OpenAI Client¶
The OpenAI client provides standardized access to OpenAI’s language models through the Arshai framework. It implements the full ILLM interface with support for chat, streaming, function calling, structured output, and background tasks.
Note
This documentation reflects the actual implementation based on tested functionality. All examples are verified through the framework’s test suite.
Configuration¶
Basic Setup:
from arshai.llms.openai import OpenAIClient
from arshai.core.interfaces.illm import ILLMConfig
# Configure the client
config = ILLMConfig(
model="gpt-4o-mini", # Any OpenAI model name
temperature=0.7, # 0.0 = deterministic, 1.0 = creative
max_tokens=500, # Response length limit
top_p=1.0, # Nucleus sampling parameter
frequency_penalty=0.0, # Reduce repetition
presence_penalty=0.0 # Encourage topic diversity
)
# Create client
client = OpenAIClient(config)
Environment Variables:
# Required
export OPENAI_API_KEY="your-openai-api-key"
# Optional - for organization usage
export OPENAI_ORG_ID="your-organization-id"
# Optional - for custom endpoints (e.g., Azure OpenAI)
export OPENAI_BASE_URL="https://your-custom-endpoint.com/v1"
Supported Models¶
The OpenAI client supports all models available through OpenAI’s chat completions API. The client works with any model name that OpenAI’s API accepts, including:
- Current Popular Models (as examples):
gpt-4o: Latest GPT-4 optimized modelgpt-4o-mini: Fast and cost-effective optiongpt-4-turbo: Previous generation high-performance modelgpt-3.5-turbo: Legacy but efficient model
- Model Compatibility
The client dynamically works with OpenAI’s chat completions endpoint, so any model supported by that API will work. This includes:
All current GPT models
Future models as they become available
Custom fine-tuned models in your organization
Regional model variants
Note
No Model Restrictions: The framework doesn’t enforce which models you can use. Simply specify any valid OpenAI model name in your configuration.
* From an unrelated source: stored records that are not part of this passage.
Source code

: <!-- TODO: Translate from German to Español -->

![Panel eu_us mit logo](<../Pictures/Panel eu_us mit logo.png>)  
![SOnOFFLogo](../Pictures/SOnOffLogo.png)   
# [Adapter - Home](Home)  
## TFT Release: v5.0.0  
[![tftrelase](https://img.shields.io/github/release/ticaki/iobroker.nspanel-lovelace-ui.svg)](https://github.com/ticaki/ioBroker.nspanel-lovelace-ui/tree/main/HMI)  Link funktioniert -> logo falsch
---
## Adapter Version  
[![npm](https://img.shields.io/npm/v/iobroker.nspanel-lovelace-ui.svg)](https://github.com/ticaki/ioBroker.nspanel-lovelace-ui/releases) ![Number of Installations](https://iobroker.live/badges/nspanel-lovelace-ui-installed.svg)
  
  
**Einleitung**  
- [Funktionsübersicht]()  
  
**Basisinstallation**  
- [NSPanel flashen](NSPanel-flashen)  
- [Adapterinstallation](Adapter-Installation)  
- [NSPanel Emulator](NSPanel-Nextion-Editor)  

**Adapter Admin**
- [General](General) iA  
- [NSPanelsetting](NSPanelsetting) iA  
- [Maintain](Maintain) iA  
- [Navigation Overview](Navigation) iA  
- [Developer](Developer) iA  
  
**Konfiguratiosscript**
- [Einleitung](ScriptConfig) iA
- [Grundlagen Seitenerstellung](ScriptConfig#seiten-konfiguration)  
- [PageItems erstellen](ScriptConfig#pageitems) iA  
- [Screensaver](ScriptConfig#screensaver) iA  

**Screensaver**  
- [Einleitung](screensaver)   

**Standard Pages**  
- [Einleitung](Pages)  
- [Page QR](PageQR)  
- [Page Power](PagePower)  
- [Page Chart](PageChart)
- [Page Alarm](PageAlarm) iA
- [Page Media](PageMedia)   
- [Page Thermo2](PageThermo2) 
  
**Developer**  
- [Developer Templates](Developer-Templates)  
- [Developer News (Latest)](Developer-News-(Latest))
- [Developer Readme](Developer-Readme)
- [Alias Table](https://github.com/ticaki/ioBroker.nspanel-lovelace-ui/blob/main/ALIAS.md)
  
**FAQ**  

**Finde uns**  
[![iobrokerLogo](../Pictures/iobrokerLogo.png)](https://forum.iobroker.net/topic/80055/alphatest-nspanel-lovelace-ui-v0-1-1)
Current Models: Check OpenAI’s documentation for the most up-to-date list of available models, pricing, and capabilities.
Basic Usage¶
Simple conversation:
from arshai.core.interfaces.illm import ILLMInput
# Prepare input
input_data = ILLMInput(
system_prompt="You are a helpful travel assistant with expertise in Japanese culture and tourism.",
user_message="I'm planning a trip to Japan. What should I know about Tokyo?"
)
# Get response
response = await client.chat(input_data)
print(response["llm_response"])
print(f"Tokens used: {response['usage']['total_tokens']}")
Streaming responses:
async for chunk in client.stream(input_data):
if chunk.get("llm_response"):
print(chunk["llm_response"], end="", flush=True)
if chunk.get("usage"):
print(f"\nTotal tokens: {chunk['usage']['total_tokens']}")
Function Calling¶
The OpenAI client supports both regular functions and background tasks:
Regular Functions (results integrated into conversation):
def calculate_power(base: float, exponent: float) -> float:
"""Calculate base raised to the power of exponent."""
return base ** exponent
def multiply_numbers(a: float, b: float) -> float:
"""Multiply two numbers together."""
return a * b
input_data = ILLMInput(
system_prompt="You are a mathematics assistant. Use the provided tools for calculations.",
user_message="Calculate 5 to the power of 2, then multiply the result by 3. Show each step.",
regular_functions={
"calculate_power": calculate_power,
"multiply_numbers": multiply_numbers
},
max_turns=10 # Allow multiple function calls
)
response = await client.chat(input_data)
# LLM will call calculate_power(5, 2), get 25, then call multiply_numbers(25, 3)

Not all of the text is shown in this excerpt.